=== STORED DATA ===
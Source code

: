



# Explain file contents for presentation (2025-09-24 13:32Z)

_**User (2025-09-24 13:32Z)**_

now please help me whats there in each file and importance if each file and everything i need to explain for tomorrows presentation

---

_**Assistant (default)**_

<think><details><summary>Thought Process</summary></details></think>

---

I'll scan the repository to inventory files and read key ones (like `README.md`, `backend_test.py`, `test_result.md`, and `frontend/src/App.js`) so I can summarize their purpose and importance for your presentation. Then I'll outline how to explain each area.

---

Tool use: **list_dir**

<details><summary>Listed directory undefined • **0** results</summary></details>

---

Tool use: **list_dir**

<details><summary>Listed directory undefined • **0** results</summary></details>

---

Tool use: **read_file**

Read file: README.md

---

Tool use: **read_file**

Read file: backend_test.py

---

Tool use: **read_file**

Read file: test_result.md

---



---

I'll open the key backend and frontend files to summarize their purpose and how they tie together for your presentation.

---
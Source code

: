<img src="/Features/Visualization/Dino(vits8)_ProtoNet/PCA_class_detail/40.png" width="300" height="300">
===
■ **AIM OF THE TASK**
Every line above should be output exactly as it stands.

■ **EXERCISE OUTPUT**
Source code

:



# Explain file contents for presentation (2025-09-24 13:32Z)

_**User (2025-09-24 13:32Z)**_

now please help me whats there in each file and importance if each file and everything i need to explain for tomorrows presentation

---

_**Assistant (default)**_

<think><details><summary>Thought Process</summary></details></think>

---

I'll scan the repository to inventory files and read key ones (like `README.md`, `backend_test.py`, `test_result.md`, and `frontend/src/App.js`) so I can summarize their purpose and importance for your presentation. Then I'll outline how to explain each area.

---

Tool use: **list_dir**

<details><summary>Listed directory undefined • **0** results</summary></details>

---

Tool use: **list_dir**

<details><summary>Listed directory undefined • **0** results</summary></details>

---

Tool use: **read_file**

Read file: README.md

---

Tool use: **read_file**

Read file: backend_test.py

---

Tool use: **read_file**

Read file: test_result.md

---



---

I'll open the key backend and frontend files to summarize their purpose and how they tie together for your presentation.

---
Source code

:<img src="/Features/Visualization/Dino(vits8)_ProtoNet/PCA_class_detail/40.png" width="300" height="300">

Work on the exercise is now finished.